◆ Material to process:
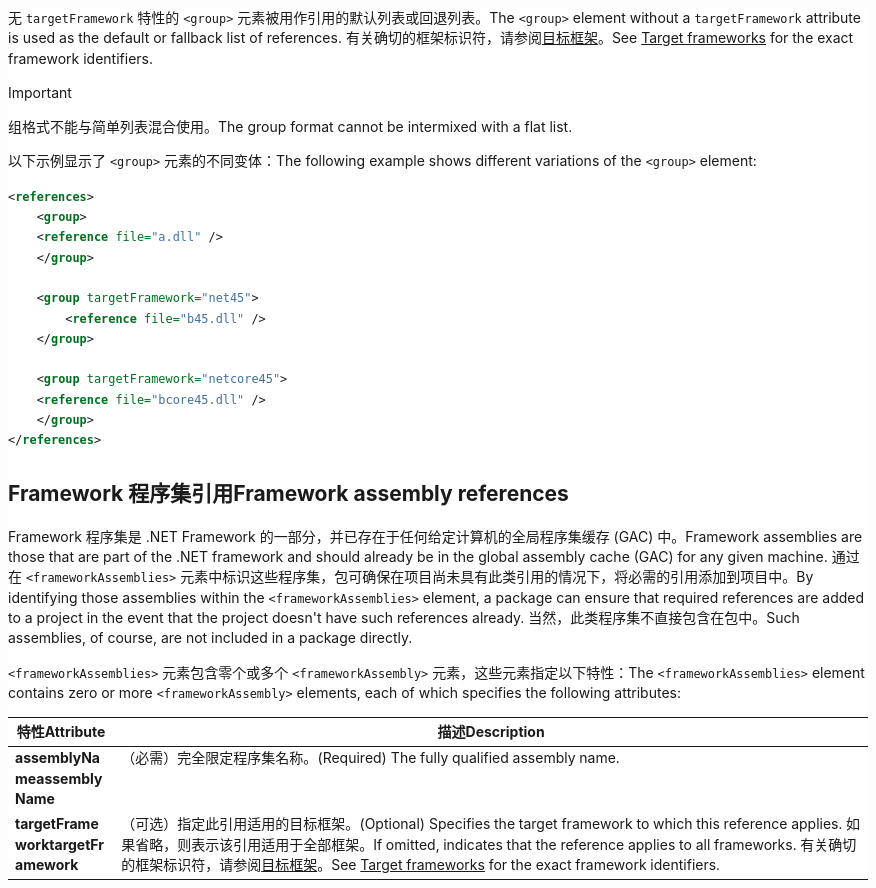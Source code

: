 <span data-ttu-id="28bcc-309">无 `targetFramework` 特性的 `<group>` 元素被用作引用的默认列表或回退列表。</span><span class="sxs-lookup"><span data-stu-id="28bcc-309">The `<group>` element without a `targetFramework` attribute is used as the default or fallback list of references.</span></span> <span data-ttu-id="28bcc-310">有关确切的框架标识符，请参阅[目标框架](../schema/target-frameworks.md)。</span><span class="sxs-lookup"><span data-stu-id="28bcc-310">See [Target frameworks](../schema/target-frameworks.md) for the exact framework identifiers.</span></span>

> [!Important]
> <span data-ttu-id="28bcc-311">组格式不能与简单列表混合使用。</span><span class="sxs-lookup"><span data-stu-id="28bcc-311">The group format cannot be intermixed with a flat list.</span></span>

<span data-ttu-id="28bcc-312">以下示例显示了 `<group>` 元素的不同变体：</span><span class="sxs-lookup"><span data-stu-id="28bcc-312">The following example shows different variations of the `<group>` element:</span></span>

```xml
<references>
    <group>
    <reference file="a.dll" />
    </group>

    <group targetFramework="net45">
        <reference file="b45.dll" />
    </group>

    <group targetFramework="netcore45">
    <reference file="bcore45.dll" />
    </group>
</references>
```

<a name="specifying-framework-assembly-references-gac"></a>

## <a name="framework-assembly-references"></a><span data-ttu-id="28bcc-313">Framework 程序集引用</span><span class="sxs-lookup"><span data-stu-id="28bcc-313">Framework assembly references</span></span>

<span data-ttu-id="28bcc-314">Framework 程序集是 .NET Framework 的一部分，并已存在于任何给定计算机的全局程序集缓存 (GAC) 中。</span><span class="sxs-lookup"><span data-stu-id="28bcc-314">Framework assemblies are those that are part of the .NET framework and should already be in the global assembly cache (GAC) for any given machine.</span></span> <span data-ttu-id="28bcc-315">通过在 `<frameworkAssemblies>` 元素中标识这些程序集，包可确保在项目尚未具有此类引用的情况下，将必需的引用添加到项目中。</span><span class="sxs-lookup"><span data-stu-id="28bcc-315">By identifying those assemblies within the `<frameworkAssemblies>` element, a package can ensure that required references are added to a project in the event that the project doesn't have such references already.</span></span> <span data-ttu-id="28bcc-316">当然，此类程序集不直接包含在包中。</span><span class="sxs-lookup"><span data-stu-id="28bcc-316">Such assemblies, of course, are not included in a package directly.</span></span>

<span data-ttu-id="28bcc-317">`<frameworkAssemblies>` 元素包含零个或多个 `<frameworkAssembly>` 元素，这些元素指定以下特性：</span><span class="sxs-lookup"><span data-stu-id="28bcc-317">The `<frameworkAssemblies>` element contains zero or more `<frameworkAssembly>` elements, each of which specifies the following attributes:</span></span>

| <span data-ttu-id="28bcc-318">特性</span><span class="sxs-lookup"><span data-stu-id="28bcc-318">Attribute</span></span> | <span data-ttu-id="28bcc-319">描述</span><span class="sxs-lookup"><span data-stu-id="28bcc-319">Description</span></span> |
| --- | --- |
| <span data-ttu-id="28bcc-320">**assemblyName**</span><span class="sxs-lookup"><span data-stu-id="28bcc-320">**assemblyName**</span></span> | <span data-ttu-id="28bcc-321">（必需）完全限定程序集名称。</span><span class="sxs-lookup"><span data-stu-id="28bcc-321">(Required) The fully qualified assembly name.</span></span> |
| <span data-ttu-id="28bcc-322">**targetFramework**</span><span class="sxs-lookup"><span data-stu-id="28bcc-322">**targetFramework**</span></span> | <span data-ttu-id="28bcc-323">（可选）指定此引用适用的目标框架。</span><span class="sxs-lookup"><span data-stu-id="28bcc-323">(Optional) Specifies the target framework to which this reference applies.</span></span> <span data-ttu-id="28bcc-324">如果省略，则表示该引用适用于全部框架。</span><span class="sxs-lookup"><span data-stu-id="28bcc-324">If omitted, indicates that the reference applies to all frameworks.</span></span> <span data-ttu-id="28bcc-325">有关确切的框架标识符，请参阅[目标框架](../schema/target-frameworks.md)。</span><span class="sxs-lookup"><span data-stu-id="28bcc-325">See [Target frameworks](../schema/target-frameworks.md) for the exact framework identifiers.</span></span> |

◆ About this exercise: Count of lines that include "file" in the records above: write that value only.

◆ Answer box: 3